Along with most fruit, Stella abhors apples, and I just don’t eat them because of the fermentable oligosaccharides, disaccharides, and monosaccharides, and also the polyols. So I made this apple crisp for Anya specifically, and I made it with coconut sugar because while my generation enjoyed diet soda and cigarettes, kids these days enjoy protein shakes, coconut sugar, and cauliflower pizza crust. I did have a bite, and I have to say I was impressed with the coconut sugar. Real sugar is definitely better, or at least I think so, but the coconut sugar in this sort of context provides a subtle, offbeat, and entirely natural sweetness.

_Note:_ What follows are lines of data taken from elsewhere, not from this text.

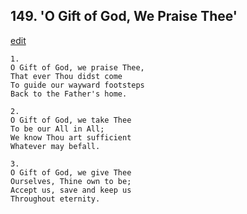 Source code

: 
## 149.  'O Gift of God, We Praise Thee'
[edit](https://docs.google.com/document/d/18znsPQ48robQsYlxkTaQtH9k1wjq9uEr/edit?mode=html)




    1.
    O Gift of God, we praise Thee, 
    That ever Thou didst come 
    To guide our wayward footsteps 
    Back to the Father's home. 

    2.
    O Gift of God, we take Thee 
    To be our All in All; 
    We know Thou art sufficient 
    Whatever may befall. 

    3.
    O Gift of God, we give Thee 
    Ourselves, Thine own to be; 
    Accept us, save and keep us 
    Throughout eternity.
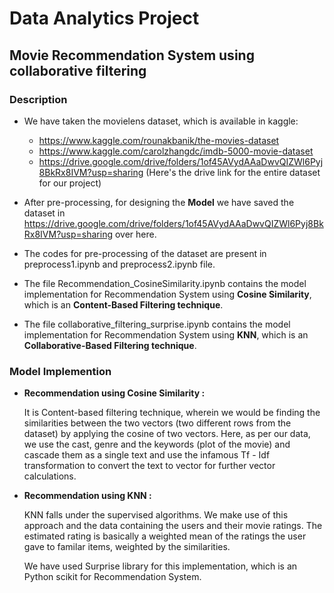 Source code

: # Data Analytics Project
## Movie Recommendation System using collaborative filtering

### Description
* We have taken the movielens dataset, which is available in kaggle:
	* https://www.kaggle.com/rounakbanik/the-movies-dataset 
	* https://www.kaggle.com/carolzhangdc/imdb-5000-movie-dataset
	* https://drive.google.com/drive/folders/1of45AVydAAaDwvQIZWl6Pyj8BkRx8IVM?usp=sharing (Here's the drive link for the entire dataset for our project)
	
* After pre-processing, for designing the **Model** we have saved the dataset in https://drive.google.com/drive/folders/1of45AVydAAaDwvQIZWl6Pyj8BkRx8IVM?usp=sharing over here.

* The codes for pre-processing of the dataset are present in preprocess1.ipynb and preprocess2.ipynb file.

* The file Recommendation_CosineSimilarity.ipynb contains the model implementation for Recommendation System using **Cosine Similarity**, which is an **Content-Based Filtering technique**. 


* The file collaborative_filtering_surprise.ipynb contains the model implementation for Recommendation System using **KNN**, which is an **Collaborative-Based Filtering technique**. 

### Model Implemention

* **Recommendation using Cosine Similarity :**

	It is Content-based filtering technique, wherein we would be finding the similarities between the two vectors (two different rows from the dataset) by applying the cosine of two vectors. Here, as per our data, we use the cast, genre and the keywords (plot of the movie) and cascade them as a single text and use the infamous Tf - Idf transformation to convert the text to vector for further vector calculations.
	
	

* **Recommendation using KNN :**
	
	KNN falls under the supervised algorithms. We make use of this approach and the data containing the users and their movie ratings. The estimated rating is basically a weighted mean of the ratings the user gave to familar items, weighted by the similarities.
	
	We have used Surprise library for this implementation, which is an Python scikit for Recommendation System.
	
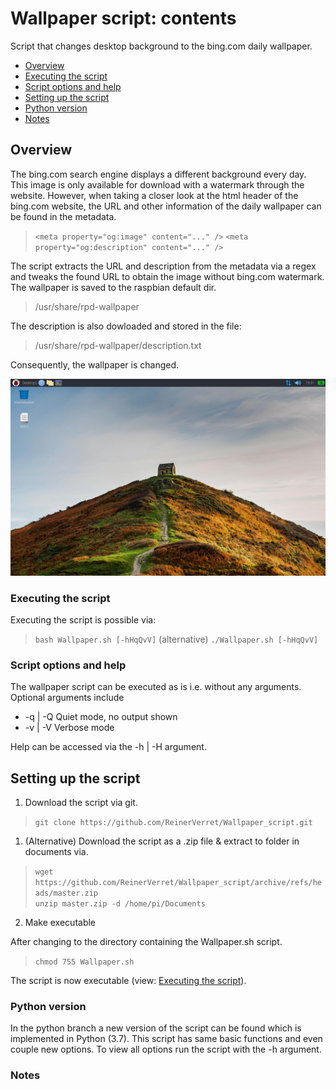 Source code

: # Wallpaper script: contents
Script that changes desktop background to the bing.com daily wallpaper.
- [Overview](#overview)
- [Executing the script](#executing-the-script)
- [Script options and help](#script-options-and-help)
- [Setting up the script](#setting-up-the-script)
- [Python version](#python-version)
- [Notes](#notes)

## Overview
The bing.com search engine displays a different background every day.
This image is only available for download  with a watermark through the website.
However, when taking a closer look at the html header of the bing.com website,
the URL and other information of the daily wallpaper can be found in the metadata.

> `<meta property="og:image" content="..." />`
> `<meta property="og:description" content="..." />`

The script extracts the URL and description from the metadata via a regex 
and tweaks the found URL to obtain the image without bing.com watermark.
The wallpaper is saved to the raspbian default dir. 
> /usr/share/rpd-wallpaper

The description is also dowloaded and stored in the file:
> /usr/share/rpd-wallpaper/description.txt 

Consequently, the wallpaper is changed. 

<img src="img/Wallpaper_screenshot.png" title="Example wallpaper on Raspbian"  alt="Example wallpaper on Raspbian" width="600" />

### Executing the script
Executing the script is possible via:
> `bash Wallpaper.sh [-hHqQvV]`
> (alternative) `./Wallpaper.sh [-hHqQvV]`

### Script options and help
The wallpaper script can be executed as is i.e. without any arguments.
Optional arguments include
* -q | -Q Quiet mode, no output shown
* -v | -V Verbose mode

Help can be accessed via the -h | -H argument.

## Setting up the script    
1. Download the script via git.

>`git clone https://github.com/ReinerVerret/Wallpaper_script.git`

1. (Alternative) Download the script as a .zip file & extract to folder in documents via.

> `wget https://github.com/ReinerVerret/Wallpaper_script/archive/refs/heads/master.zip` <br>
> `unzip master.zip -d /home/pi/Documents`

2. Make executable

After changing to the directory containing the Wallpaper.sh script.

> `chmod 755 Wallpaper.sh`

The script is now executable (view: [Executing the script](#executing-the-script)).

### Python version 
In the python branch a new version of the script can be found which is implemented in Python (3.7).
This script has same basic functions and even couple new options.
To view all options run the script with the -h argument.

### Notes
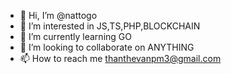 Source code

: - 👋 Hi, I’m @nattogo
- 👀 I’m interested in JS,TS,PHP,BLOCKCHAIN
- 🌱 I’m currently learning GO
- 💞️ I’m looking to collaborate on ANYTHING
- 📫 How to reach me thanthevanpm3@gmail.com

<!---
nattogo/nattogo is a ✨ special ✨ repository because its `README.md` (this file) appears on your GitHub profile.
You can click the Preview link to take a look at your changes.
--->
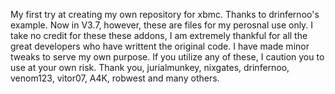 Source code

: My first try at creating my own repository for xbmc. Thanks to drinfernoo's example. Now in V3.7, however, these are files for my perosnal use only. I take no credit for these these addons, I am extremely thankful for all the great developers who have writtent the original code. I have made minor tweaks to serve my own purpose.  If you utilize any of these, I caution you to use at your own risk. Thank you, jurialmunkey, nixgates, drinfernoo, venom123, vitor07, A4K, robwest and many others.
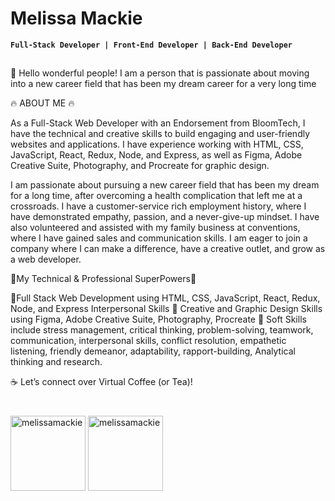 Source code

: # Melissa Mackie 
**`Full-Stack Developer | Front-End Developer | Back-End Developer`**

##
<p>
🌟 Hello wonderful people! I am a person that is passionate about moving into a new career field that has been my dream career for a very long time 

🔥 ABOUT ME 🔥

As a Full-Stack Web Developer with an Endorsement from BloomTech, I have the technical and creative skills to build engaging and user-friendly websites and applications. I have experience working with HTML, CSS, JavaScript, React, Redux, Node, and Express, as well as Figma, Adobe Creative Suite, Photography, and Procreate for graphic design. 

I am passionate about pursuing a new career field that has been my dream for a long time, after overcoming a health complication that left me at a crossroads. I have a customer-service rich employment history, where I have demonstrated empathy, passion, and a never-give-up mindset. I have also volunteered and assisted with my family business at conventions, where I have gained sales and communication skills. I am eager to join a company where I can make a difference, have a creative outlet, and grow as a web developer.

🔆My Technical & Professional SuperPowers🔆

🔹Full Stack Web Development using HTML, CSS, JavaScript, React, Redux, Node, and Express
Interpersonal Skills
🔹 Creative and Graphic Design Skills using Figma, Adobe Creative Suite, Photography, Procreate
🔹 Soft Skills include stress management, critical thinking, problem-solving, teamwork, communication, interpersonal skills, conflict resolution, empathetic listening, friendly demeanor, adaptability, rapport-building, Analytical thinking and research.

☕️ Let’s connect over Virtual Coffee (or Tea)!
</p>

#
<p align="left">
<a href="https://docs.google.com/document/d/1-shVOjoOlQq7u8NIBQBxMce9EQgkb8HSRTHdh_h4kd4/edit" target="blank"><img align="center" src="https://flat.badgen.net/badge/=/MyResume" alt="melissamackie" height="120" width="120" /></a>
<a href="https://www.linkedin.com/in/melissa-m-mackie" target="blank"><img align="center" src="https://flat.badgen.net/badge/Profile/LinkedIn" alt="melissamackie" height="120" width="120" /></a>
</p>
 





 



 
 
 



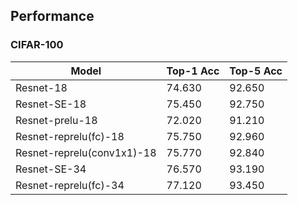 ## Performance

### CIFAR-100
| Model  | Top-1 Acc | Top-5 Acc |
| -------------               | ------------- | -------|
| Resnet-18                   | 74.630  | 92.650 |
| Resnet-SE-18                | 75.450  | 92.750 |
| Resnet-prelu-18             | 72.020  | 91.210 |
| Resnet-reprelu(fc)-18       | 75.750  | 92.960 |
| Resnet-reprelu(conv1x1)-18  | 75.770  | 92.840 |
| Resnet-SE-34                | 76.570  | 93.190 |
| Resnet-reprelu(fc)-34       | 77.120  | 93.450 | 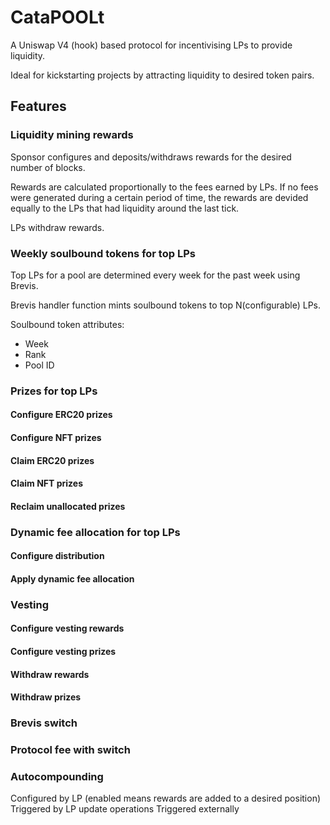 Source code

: # CataPOOLt

A Uniswap V4 (hook) based protocol for incentivising LPs to provide liquidity.

Ideal for kickstarting projects by attracting liquidity to desired token pairs.

## Features

### Liquidity mining rewards
Sponsor configures and deposits/withdraws rewards for the desired number of blocks.

Rewards are calculated proportionally to the fees earned by LPs. 
If no fees were generated during a certain period of time, the rewards are devided equally to the LPs that had liquidity around the last tick.

LPs withdraw rewards.


### Weekly soulbound tokens for top LPs
Top LPs for a pool are determined every week for the past week using Brevis.

Brevis handler function mints soulbound tokens to top N(configurable) LPs.

Soulbound token attributes:
* Week 
* Rank
* Pool ID


### Prizes for top LPs
#### Configure ERC20 prizes
#### Configure NFT prizes
#### Claim ERC20 prizes
#### Claim NFT prizes
#### Reclaim unallocated prizes 


### Dynamic fee allocation for top LPs
#### Configure distribution
#### Apply dynamic fee allocation


### Vesting
#### Configure vesting rewards
#### Configure vesting prizes
#### Withdraw rewards
#### Withdraw prizes


### Brevis switch


### Protocol fee with switch


### Autocompounding
Configured by LP (enabled means rewards are added to a desired position)
Triggered by LP update operations
Triggered externally
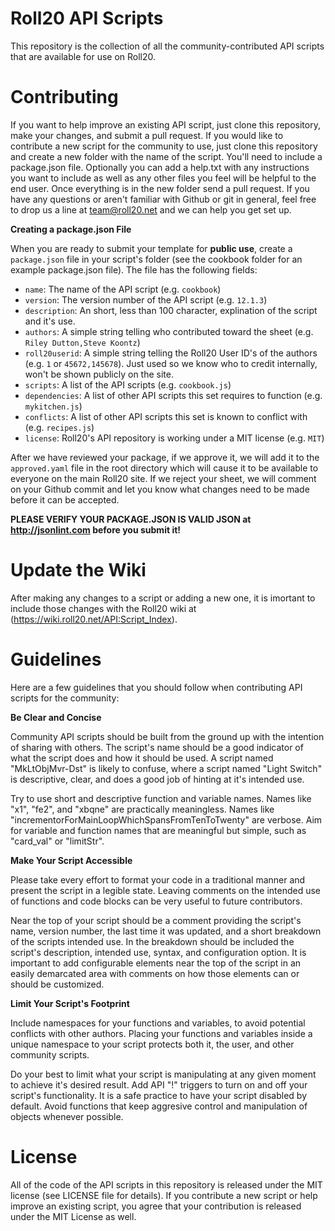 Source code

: Roll20 API Scripts
==================

This repository is the collection of all the community-contributed API scripts that are available for use on Roll20.

Contributing
============

If you want to help improve an existing API script, just clone this repository, make your changes, and submit a pull request. If you would like to contribute a new script for the community to use, just clone this repository and create a new folder with the name of the script. You'll need to include a package.json file. Optionally you can add a help.txt with any instructions you want to include as well as any other files you feel will be helpful to the end user. Once everything is in the new folder send a pull request. If you have any questions or aren't familiar with Github or git in general, feel free to drop us a line at team@roll20.net and we can help you get set up.

**Creating a package.json File**

When you are ready to submit your template for **public use**, create a `package.json` file in your script's folder (see the cookbook folder for an example package.json file). The file has the following fields:

* `name`: The name of the API script (e.g. `cookbook`)
* `version`: The version number of the API script (e.g. `12.1.3`)
* `description`: An short, less than 100 character, explination of the script and it's use.
* `authors`: A simple string telling who contributed toward the sheet (e.g. `Riley Dutton,Steve Koontz`)
* `roll20userid`: A simple string telling the Roll20 User ID's of the authors (e.g. `1` or `45672,145678`). Just used so we know who to credit internally, won't be shown publicly on the site.
* `scripts`: A list of the API scripts (e.g. `cookbook.js`) 
* `dependencies`: A list of other API scripts this set requires to function (e.g. `mykitchen.js`) 
* `conflicts`: A list of other API scripts this set is known to conflict with (e.g. `recipes.js`) 
* `license`: Roll20's API repository is working under a MIT license (e.g. `MIT`)

After we have reviewed your package, if we approve it, we will add it to the `approved.yaml` file in the root directory which will cause it to be available to everyone on the main Roll20 site. If we reject your sheet, we will comment on your Github commit and let you know what changes need to be made before it can be accepted. 

**PLEASE VERIFY YOUR PACKAGE.JSON IS VALID JSON at http://jsonlint.com before you submit it!**

Update the Wiki
===============

After making any changes to a script or adding a new one, it is imortant to include those changes with the Roll20 wiki at (https://wiki.roll20.net/API:Script_Index).

Guidelines
==========

Here are a few guidelines that you should follow when contributing API scripts for the community:

**Be Clear and Concise**

Community API scripts should be built from the ground up with the intention of sharing with others. The script's name should be a good indicator of what the script does and how it should be used. A script named "MkLtObjMvr-Dst" is likely to confuse, where a script named "Light Switch" is descriptive, clear, and does a good job of hinting at it's intended use.

Try to use short and descriptive function and variable names. Names like "x1", "fe2", and "xbqne" are practically meaningless. Names like "incrementorForMainLoopWhichSpansFromTenToTwenty" are verbose. Aim for variable and function names that are meaningful but simple, such as "card_val" or "limitStr".

**Make Your Script Accessible**

Please take every effort to format your code in a traditional manner and present the script in a legible state. Leaving comments on the intended use of functions and code blocks can be very useful to future contributors.

Near the top of your script should be a comment providing the script's name, version number, the last time it was updated, and a short breakdown of the scripts intended use. In the breakdown should be included the script's description, intended use, syntax, and configuration option. It is important to add configurable elements near the top of the script in an easily demarcated area with comments on how those elements can or should be customized. 

**Limit Your Script's Footprint**

Include namespaces for your functions and variables, to avoid potential conflicts with other authors. Placing your functions and variables inside a unique namespace to your script protects both it, the user, and other community scripts.

Do your best to limit what your script is manipulating at any given moment to achieve it's desired result. Add API "!" triggers to turn on and off your script's functionality. It is a safe practice to have your script disabled by default. Avoid functions that keep aggresive control and manipulation of objects whenever possible.

License
=======

All of the code of the API scripts in this repository is released under the MIT license (see LICENSE file for details). If you contribute a new script or help improve an existing script, you agree that your contribution is released under the MIT License as well.
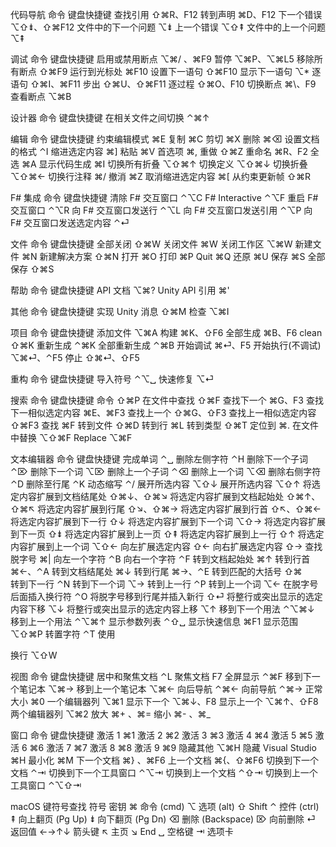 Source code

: 代码导航
命令	键盘快捷键
查找引用	⇧⌘R、F12
转到声明	⌘D、F12
下一个错误	⌥⇧⇟、⇧⌘F12
文件中的下一个问题	⌥⇟
上一个错误	⌥⇧⇞
文件中的上一个问题	⌥⇞

调试
命令	键盘快捷键
启用或禁用断点	⌥⌘/ 、⌘F9
暂停	⌥⌘P、⌥⌘L5
移除所有断点	⇧⌘F9
运行到光标处	⌘F10
设置下一语句	⇧⌘F10
显示下一语句	⌥*
逐语句	⇧⌘I、⌘F11
步出	⇧⌘U、⇧⌘F11
逐过程	⇧⌘O、F10
切换断点	⌘\、F9
查看断点	⌥⌘B

设计器
命令	键盘快捷键
在相关文件之间切换	⌃⌘↑

编辑
命令	键盘快捷键
约束编辑模式	⌘E
复制	⌘C
剪切	⌘X
删除	⌘⌫
设置文档的格式	⌃I
缩进选定内容	⌘]
粘贴	⌘V
首选项	⌘,
重做	⇧⌘Z
重命名	⌘R、F2
全选	⌘A
显示代码生成	⌘I
切换所有折叠	⌥⇧⌘↑
切换定义	⌥⇧⌘↓
切换折叠	⌥⇧⌘←
切换行注释	⌘/
撤消	⌘Z
取消缩进选定内容	⌘[
从约束更新帧	⇧⌘R

F# 集成
命令	键盘快捷键
清除 F# 交互窗口	⌃⌥C
F# Interactive	⌃⌥F
重启 F# 交互窗口	⌃⌥R
向 F# 交互窗口发送行	⌃⌥L
向 F# 交互窗口发送引用	⌃⌥P
向 F# 交互窗口发送选定内容	⌃⏎

文件
命令	键盘快捷键
全部关闭	⇧⌘W
关闭文件	⌘W
关闭工作区	⌥⌘W
新建文件	⌘N
新建解决方案	⇧⌘N
打开	⌘O
打印	⌘P
Quit	⌘Q
还原	⌘U
保存	⌘S
全部保存	⇧⌘S

帮助
命令	键盘快捷键
API 文档	⌥⌘?
Unity API 引用	⌘'

其他
命令	键盘快捷键
实现 Unity 消息	⇧⌘M
检查	⌥⌘I

项目
命令	键盘快捷键
添加文件	⌥⌘A
构建	⌘K、⇧F6
全部生成	⌘B、F6
clean	⇧⌘K
重新生成	⌃⌘K
全部重新生成	⌃⌘B
开始调试	⌘⏎、F5
开始执行(不调试)	⌥⌘⏎、⌃F5
停止	⇧⌘⏎、⇧F5

重构
命令	键盘快捷键
导入符号	⌃⌥␣
快速修复	⌥⏎

搜索
命令	键盘快捷键
命令	⇧⌘P
在文件中查找	⇧⌘F
查找下一个	⌘G、F3
查找下一相似选定内容	⌘E、⌘F3
查找上一个	⇧⌘G、⇧F3
查找上一相似选定内容	⇧⌘F3
查找	⌘F
转到文件	⇧⌘D
转到行	⌘L
转到类型	⇧⌘T
定位到	⌘.
在文件中替换	⌥⇧⌘F
Replace	⌥⌘F

文本编辑器
命令	键盘快捷键
完成单词	⌃␣
删除左侧字符	⌃H
删除下一个子词	⌃⌦
删除下一个词	⌥⌦
删除上一个子词	⌃⌫
删除上一个词	⌥⌫
删除右侧字符	⌃D
删除至行尾	⌃K
动态缩写	⌃/
展开所选内容	⌥⇧↓
展开所选内容	⌥⇧↑
将选定内容扩展到文档结尾处	⇧⌘↓、⇧⌘↘
将选定内容扩展到文档起始处	⇧⌘↑、⇧⌘↖
将选定内容扩展到行尾	⇧↘、⇧⌘→
将选定内容扩展到行首	⇧↖、⇧⌘←
将选定内容扩展到下一行	⇧↓
将选定内容扩展到下一个词	⌥⇧→
将选定内容扩展到下一页	⇧⇟
将选定内容扩展到上一页	⇧⇞
将选定内容扩展到上一行	⇧↑
将选定内容扩展到上一个词	⌥⇧←
向左扩展选定内容	⇧←
向右扩展选定内容	⇧→
查找脱字号	⌘|
向左一个字符	⌃B
向右一个字符	⌃F
转到文档起始处	⌘↑
转到行首	⌘←、⌃A
转到文档结尾处	⌘↓
转到行尾	⌘→、⌃E
转到匹配的大括号	⇧⌘\
转到下一行	⌃N
转到下一个词	⌥→
转到上一行	⌃P
转到上一个词	⌥←
在脱字号后面插入换行符	⌃O
将脱字号移到行尾并插入新行	⇧⏎
将整行或突出显示的选定内容下移	⌥↓
将整行或突出显示的选定内容上移	⌥↑
移到下一个用法	⌃⌥⌘↓
移到上一个用法	⌃⌥⌘↑
显示参数列表	⌃⇧␣
显示快速信息	⌘F1
显示范围	⌥⇧⌘P
转置字符	⌃T
使用 <div> 换行	⌥⇧W

视图
命令	键盘快捷键
居中和聚焦文档	⌃L
聚焦文档	F7
全屏显示	⌃⌘F
移到下一个笔记本	⌥⌘→
移到上一个笔记本	⌥⌘←
向后导航	⌃⌘←
向前导航	⌃⌘→
正常大小	⌘0
一个编辑器列	⌥⌘1
显示下一个	⌥⌘↓、F8
显示上一个	⌥⌘↑、⇧F8
两个编辑器列	⌥⌘2
放大	⌘+ 、⌘=
缩小	⌘- 、⌘_

窗口
命令	键盘快捷键
激活 1	⌘1
激活 2	⌘2
激活 3	⌘3
激活 4	⌘4
激活 5	⌘5
激活 6	⌘6
激活 7	⌘7
激活 8	⌘8
激活 9	⌘9
隐藏其他	⌥⌘H
隐藏 Visual Studio	⌘H
最小化	⌘M
下一个文档	⌘} 、⌘F6
上一个文档	⌘{、⇧⌘F6
切换到下一个文档	⌃⇥
切换到下一个工具窗口	⌃⌥⇥
切换到上一个文档	⌃⇧⇥
切换到上一个工具窗口	⌃⌥⇧⇥

macOS 键符号查找
符号	密钥
⌘	命令 (cmd)
⌥	选项 (alt)
⇧	Shift
⌃	控件 (ctrl)
⇞	向上翻页 (Pg Up)
⇟	向下翻页 (Pg Dn)
⌫	删除 (Backspace)
⌦	向前删除
⏎	返回值
←→↑↓	箭头键
↖	主页
↘	End
␣	空格键
⇥	选项卡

5 tablespoons cold butter (plus more for greasing); 2-3 pounds peeled, cored, and sliced apples (I used Honeycrisp); juice of 1 lemon; 1/2 tablespoon thinly sliced lemon rind; 1 teaspoon chopped candied ginger; 1 cup coconut sugar; 1/2 cup rolled oats (not instant); 1/2 cup flour; 1/4 cup chopped raw walnuts; 1/4 cup shredded unsweetened coconut; 1/4 teaspoon sea salt; 1/2 teaspoon freshly grated nutmeg; 1/4 teaspoon cardamom; 1/4 teaspoon ground cloves; 1 teaspoon cinnamon.

Heat oven to 400. Cut the butter into small pieces and put it in the freezer. Butter two 9 inch ceramic pie pans, or one larger, deeper one. Toss the apples with the lemon juice and rind, the candied ginger, and 2 tablespoons coconut sugar. Transfer the apples to the prepared pan/s. In a food processor, combine the chilled butter with the remaining sugar, the oats, flour, walnuts, coconut, salt, nutmeg, cardamom, cloves, and cinnamon (pulse just enough to combine and break down the butter). Crumble the topping over the apples and bake for 25-35 minutes, depending on the dimensions of the pan. You want the apples to be bubbling and the top to be lightly browned. Serve with vanilla ice cream of your choice.